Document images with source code
++++

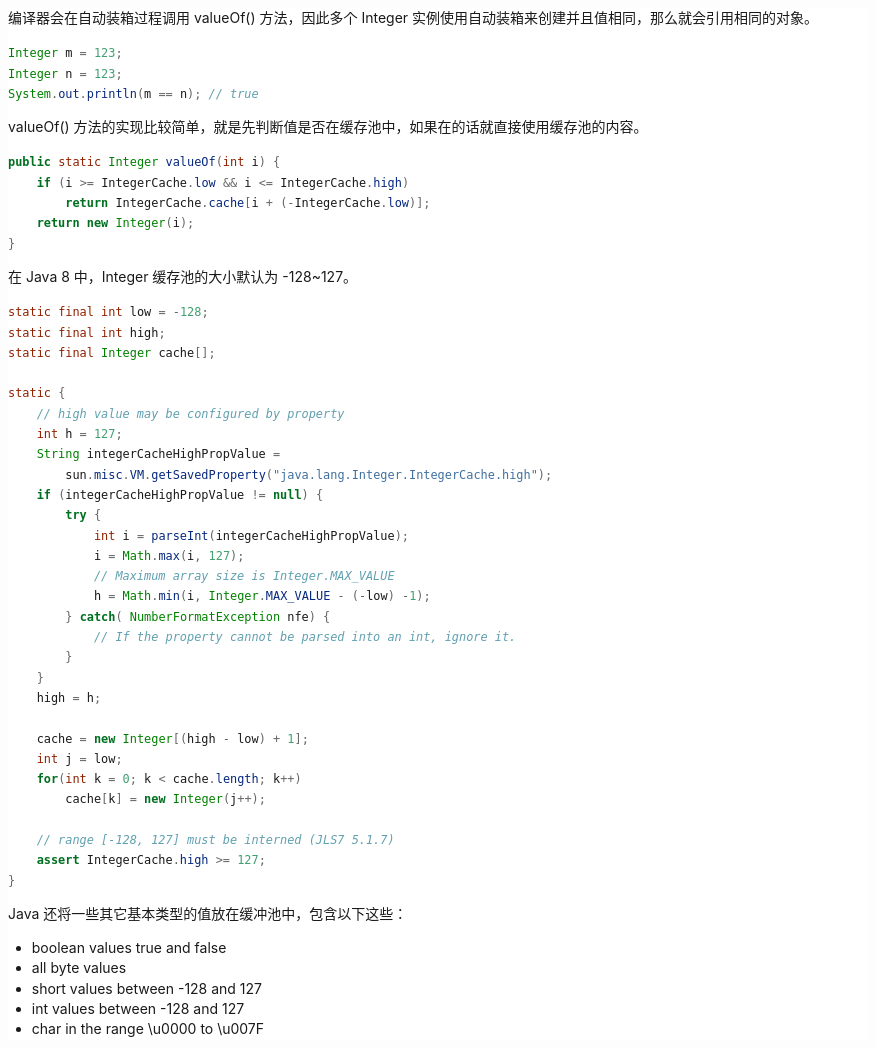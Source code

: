 编译器会在自动装箱过程调用 valueOf() 方法，因此多个 Integer 实例使用自动装箱来创建并且值相同，那么就会引用相同的对象。

```java
Integer m = 123;
Integer n = 123;
System.out.println(m == n); // true
```

valueOf() 方法的实现比较简单，就是先判断值是否在缓存池中，如果在的话就直接使用缓存池的内容。

```java
public static Integer valueOf(int i) {
    if (i >= IntegerCache.low && i <= IntegerCache.high)
        return IntegerCache.cache[i + (-IntegerCache.low)];
    return new Integer(i);
}
```

在 Java 8 中，Integer 缓存池的大小默认为 -128\~127。

```java
static final int low = -128;
static final int high;
static final Integer cache[];

static {
    // high value may be configured by property
    int h = 127;
    String integerCacheHighPropValue =
        sun.misc.VM.getSavedProperty("java.lang.Integer.IntegerCache.high");
    if (integerCacheHighPropValue != null) {
        try {
            int i = parseInt(integerCacheHighPropValue);
            i = Math.max(i, 127);
            // Maximum array size is Integer.MAX_VALUE
            h = Math.min(i, Integer.MAX_VALUE - (-low) -1);
        } catch( NumberFormatException nfe) {
            // If the property cannot be parsed into an int, ignore it.
        }
    }
    high = h;

    cache = new Integer[(high - low) + 1];
    int j = low;
    for(int k = 0; k < cache.length; k++)
        cache[k] = new Integer(j++);

    // range [-128, 127] must be interned (JLS7 5.1.7)
    assert IntegerCache.high >= 127;
}
```

Java 还将一些其它基本类型的值放在缓冲池中，包含以下这些：

- boolean values true and false
- all byte values
- short values between -128 and 127
- int values between -128 and 127
- char in the range \u0000 to \u007F
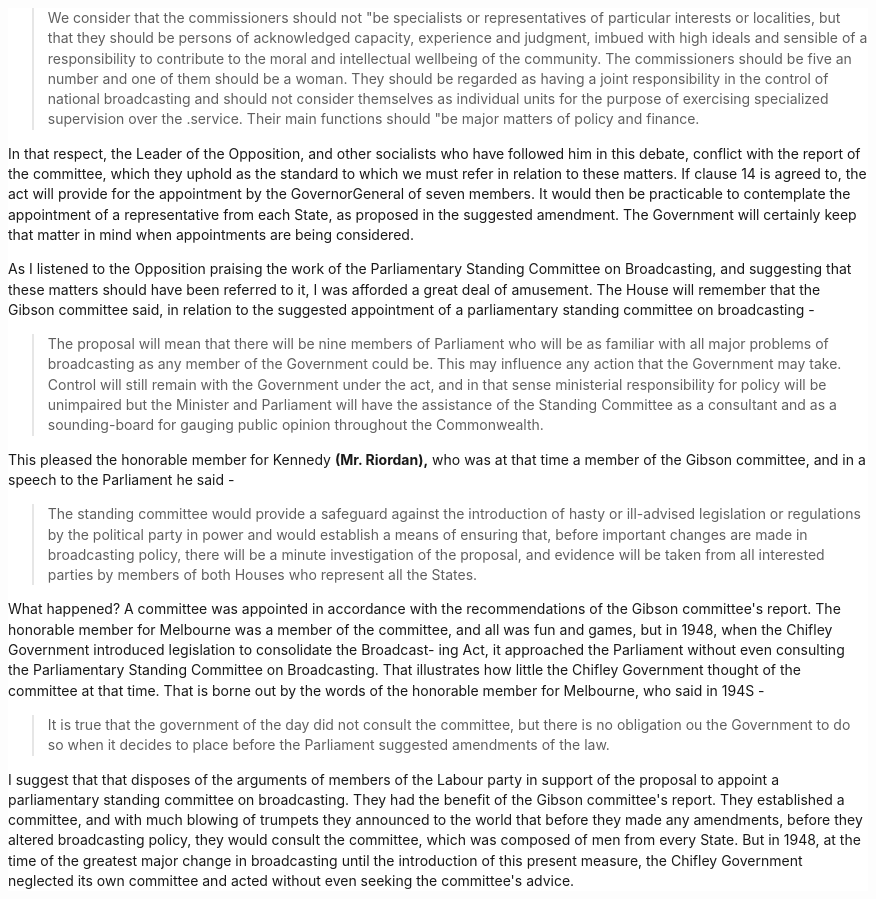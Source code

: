   >We consider that the commissioners should not "be specialists or representatives of particular interests or localities, but that they should be persons of acknowledged capacity, experience and judgment, imbued with high ideals and sensible of a responsibility to contribute to the moral and intellectual wellbeing of the community. The commissioners should be five an number and one of them should be a woman. They should be regarded as having a joint responsibility in the control of national broadcasting and should not consider themselves as individual units for the purpose of exercising specialized supervision over the .service. Their main functions should "be major matters of policy and finance. 

In that respect, the Leader of the Opposition, and other socialists who have followed him in this debate, conflict with the report of the committee, which they uphold as the standard to which we must refer in relation to these matters. If clause 14 is agreed to, the act will provide for the appointment by the GovernorGeneral of seven members. It would then be practicable to contemplate the appointment of a representative from each State, as proposed in the suggested amendment. The Government will certainly keep that matter in mind when appointments are being considered. 

As I listened to the Opposition praising the work of the Parliamentary Standing Committee on Broadcasting, and suggesting that these matters should have been referred to it, I was afforded a great deal of amusement. The House will remember that the Gibson committee said, in relation to the suggested appointment of a parliamentary standing committee on broadcasting - 

  >The proposal will mean that there will be nine members of Parliament who will be as familiar with all major problems of broadcasting as any member of the Government could be. This may influence any action that the Government may take. Control will still remain with the Government under the act, and in that sense ministerial responsibility for policy will be unimpaired but the Minister and Parliament will have the assistance of the Standing Committee as a consultant and as a sounding-board for gauging public opinion throughout the Commonwealth. 

This pleased the honorable member for Kennedy  **(Mr. Riordan),**  who was at that time a member of the Gibson committee, and in a speech to the Parliament he said - 

  >The standing committee would provide a safeguard against the introduction of hasty or ill-advised legislation or regulations by the political party in power and would establish a means of ensuring that, before important changes are made in broadcasting policy, there will be a minute investigation of the proposal, and evidence will be taken from all interested parties by members of both Houses who represent all the States. 

What happened? A committee was appointed in accordance with the recommendations of the Gibson committee's report. The honorable member for Melbourne was a member of the committee, and all was fun and games, but in 1948, when the Chifley Government introduced legislation to consolidate the Broadcast- ing Act, it approached the Parliament without even consulting the Parliamentary Standing Committee on Broadcasting. That illustrates how little the Chifley Government thought of the committee at that time. That is borne out by the words of the honorable member for Melbourne, who said in 194S - 

  >It is true that the government of the day did not consult the committee, but there is no obligation ou the Government to do so when it decides to place before the Parliament suggested amendments of the law. 

I suggest that that disposes of the arguments of members of the Labour party in support of the proposal to appoint a parliamentary standing committee on broadcasting. They had the benefit of the Gibson committee's report. They established a committee, and with much blowing of trumpets they announced to the world that before they made any amendments, before they altered broadcasting policy, they would consult the committee, which was composed of men from every State. But in 1948, at the time of the greatest major change in broadcasting until the introduction of this present measure, the Chifley Government neglected its own committee and acted without even seeking the committee's advice. 
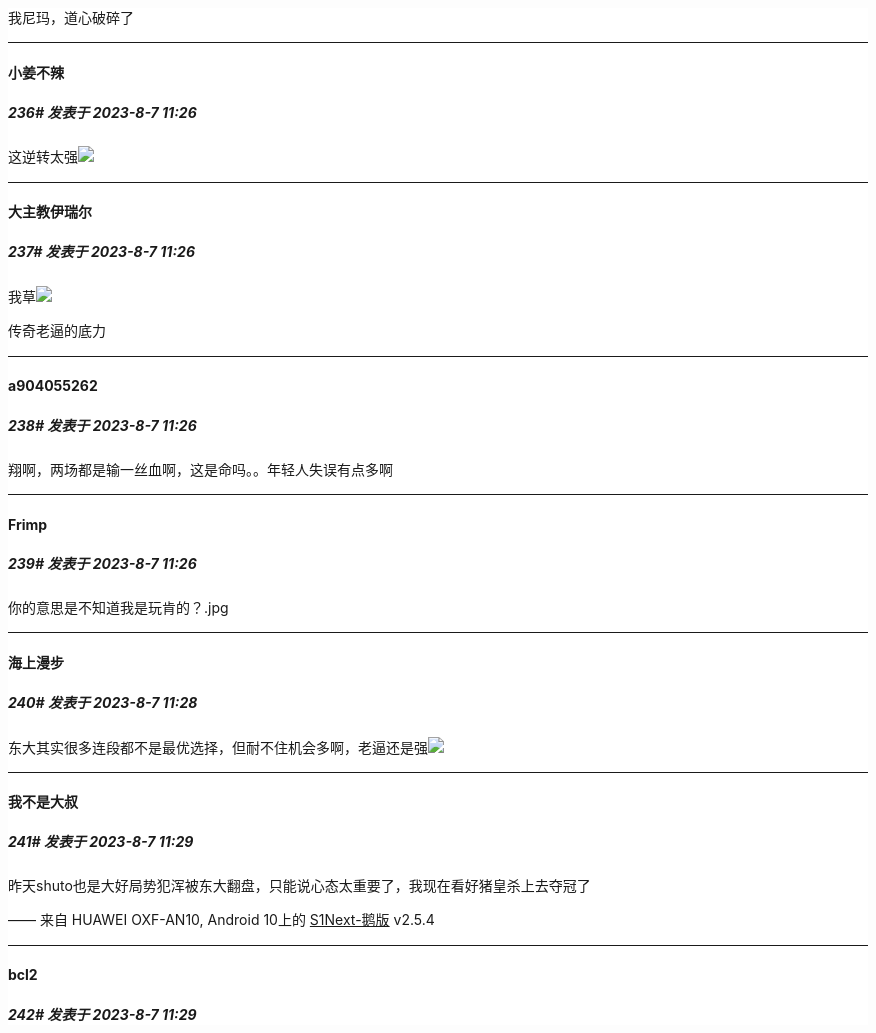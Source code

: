 我尼玛，道心破碎了

*****

####  小姜不辣  
##### 236#       发表于 2023-8-7 11:26

这逆转太强<img src="https://static.saraba1st.com/image/smiley/face2017/112.png" referrerpolicy="no-referrer">

*****

####  大主教伊瑞尔  
##### 237#       发表于 2023-8-7 11:26

我草<img src="https://static.saraba1st.com/image/smiley/face2017/112.png" referrerpolicy="no-referrer">

传奇老逼的底力

*****

####  a904055262  
##### 238#       发表于 2023-8-7 11:26

翔啊，两场都是输一丝血啊，这是命吗。。年轻人失误有点多啊

*****

####  Frimp  
##### 239#       发表于 2023-8-7 11:26

你的意思是不知道我是玩肯的？.jpg

*****

####  海上漫步  
##### 240#       发表于 2023-8-7 11:28

东大其实很多连段都不是最优选择，但耐不住机会多啊，老逼还是强<img src="https://static.saraba1st.com/image/smiley/face2017/066.png" referrerpolicy="no-referrer">


*****

####  我不是大叔  
##### 241#       发表于 2023-8-7 11:29

昨天shuto也是大好局势犯浑被东大翻盘，只能说心态太重要了，我现在看好猪皇杀上去夺冠了

—— 来自 HUAWEI OXF-AN10, Android 10上的 [S1Next-鹅版](https://github.com/ykrank/S1-Next/releases) v2.5.4

*****

####  bcl2  
##### 242#       发表于 2023-8-7 11:29
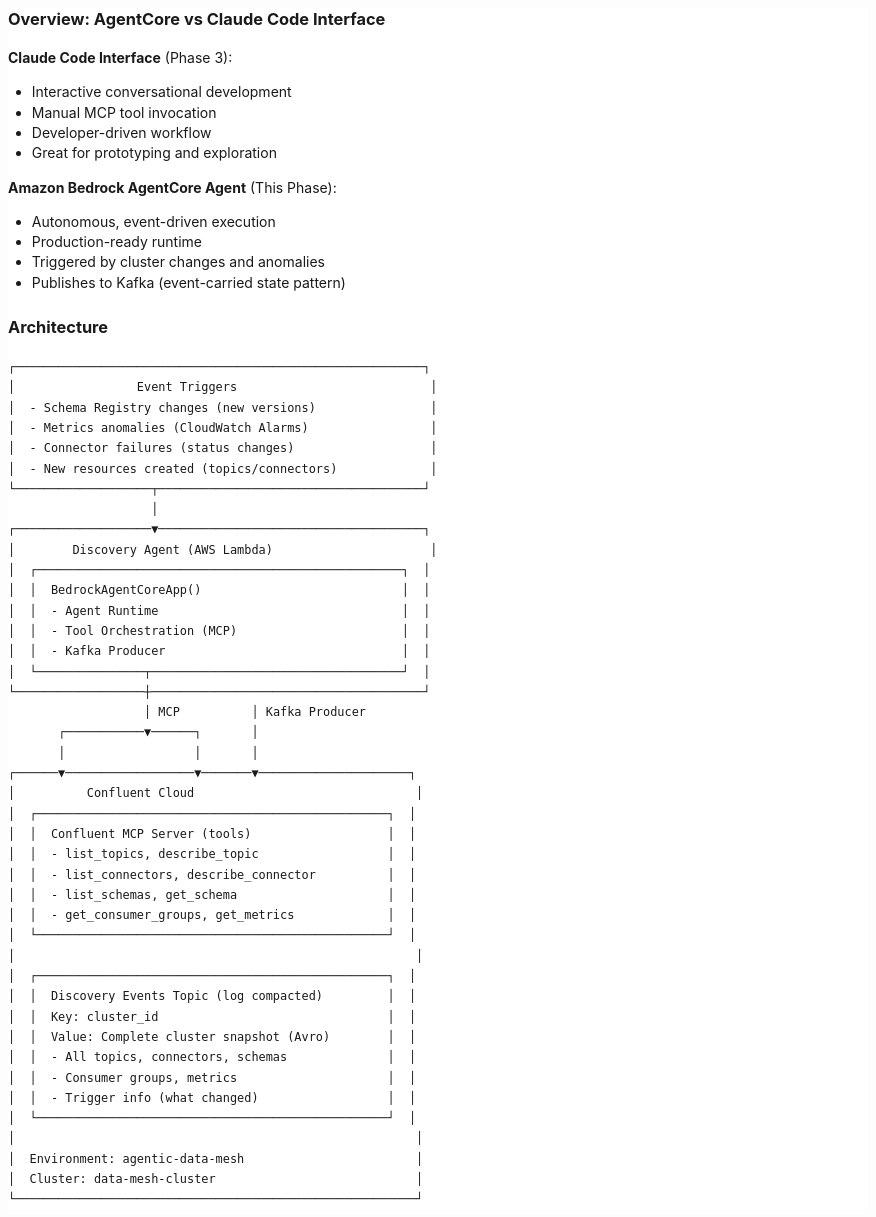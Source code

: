 ### Overview: AgentCore vs Claude Code Interface

**Claude Code Interface** (Phase 3):
- Interactive conversational development
- Manual MCP tool invocation
- Developer-driven workflow
- Great for prototyping and exploration

**Amazon Bedrock AgentCore Agent** (This Phase):
- Autonomous, event-driven execution
- Production-ready runtime
- Triggered by cluster changes and anomalies
- Publishes to Kafka (event-carried state pattern)

### Architecture

```
┌─────────────────────────────────────────────────────────┐
│                 Event Triggers                           │
│  - Schema Registry changes (new versions)                │
│  - Metrics anomalies (CloudWatch Alarms)                 │
│  - Connector failures (status changes)                   │
│  - New resources created (topics/connectors)             │
└───────────────────┬─────────────────────────────────────┘
                    │
┌───────────────────▼─────────────────────────────────────┐
│        Discovery Agent (AWS Lambda)                      │
│  ┌───────────────────────────────────────────────────┐  │
│  │  BedrockAgentCoreApp()                            │  │
│  │  - Agent Runtime                                  │  │
│  │  - Tool Orchestration (MCP)                       │  │
│  │  - Kafka Producer                                 │  │
│  └───────────────┬───────────────────────────────────┘  │
└──────────────────┼──────────────────────────────────────┘
                   │ MCP          │ Kafka Producer
       ┌───────────▼──────┐       │
       │                  │       │
┌──────▼──────────────────▼───────▼─────────────────────┐
│          Confluent Cloud                               │
│  ┌─────────────────────────────────────────────────┐  │
│  │  Confluent MCP Server (tools)                   │  │
│  │  - list_topics, describe_topic                  │  │
│  │  - list_connectors, describe_connector          │  │
│  │  - list_schemas, get_schema                     │  │
│  │  - get_consumer_groups, get_metrics             │  │
│  └─────────────────────────────────────────────────┘  │
│                                                        │
│  ┌─────────────────────────────────────────────────┐  │
│  │  Discovery Events Topic (log compacted)         │  │
│  │  Key: cluster_id                                │  │
│  │  Value: Complete cluster snapshot (Avro)        │  │
│  │  - All topics, connectors, schemas              │  │
│  │  - Consumer groups, metrics                     │  │
│  │  - Trigger info (what changed)                  │  │
│  └─────────────────────────────────────────────────┘  │
│                                                        │
│  Environment: agentic-data-mesh                        │
│  Cluster: data-mesh-cluster                            │
└────────────────────────────────────────────────────────┘
```
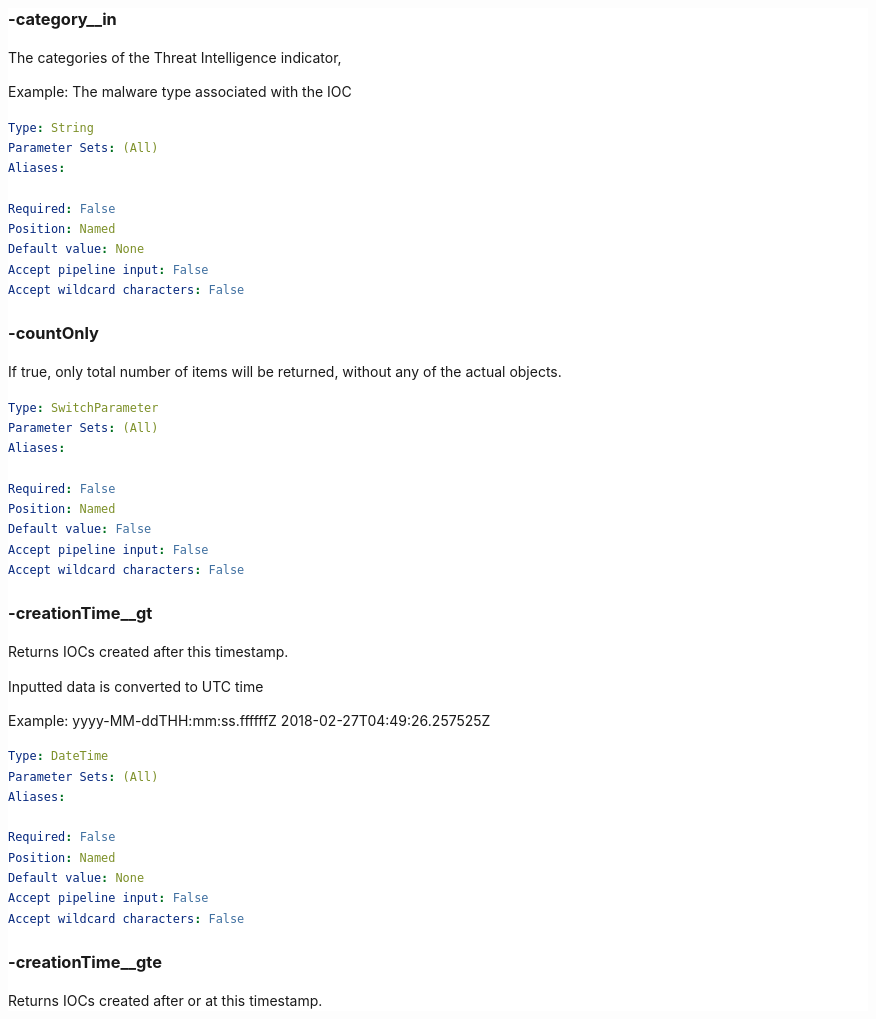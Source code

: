 ### -category__in
The categories of the Threat Intelligence indicator,

Example: The malware type associated with the IOC

```yaml
Type: String
Parameter Sets: (All)
Aliases:

Required: False
Position: Named
Default value: None
Accept pipeline input: False
Accept wildcard characters: False
```

### -countOnly
If true, only total number of items will be returned, without any of the actual objects.

```yaml
Type: SwitchParameter
Parameter Sets: (All)
Aliases:

Required: False
Position: Named
Default value: False
Accept pipeline input: False
Accept wildcard characters: False
```

### -creationTime__gt
Returns IOCs created after this timestamp.

Inputted data is converted to UTC time

Example:
yyyy-MM-ddTHH:mm:ss.ffffffZ
2018-02-27T04:49:26.257525Z

```yaml
Type: DateTime
Parameter Sets: (All)
Aliases:

Required: False
Position: Named
Default value: None
Accept pipeline input: False
Accept wildcard characters: False
```

### -creationTime__gte
Returns IOCs created after or at this timestamp.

++++

--- TASK INSTRUCTIONS ---
Among the lines above, count those containing the string "Interface"; please give the count alone.

--- SOLUTION ---
2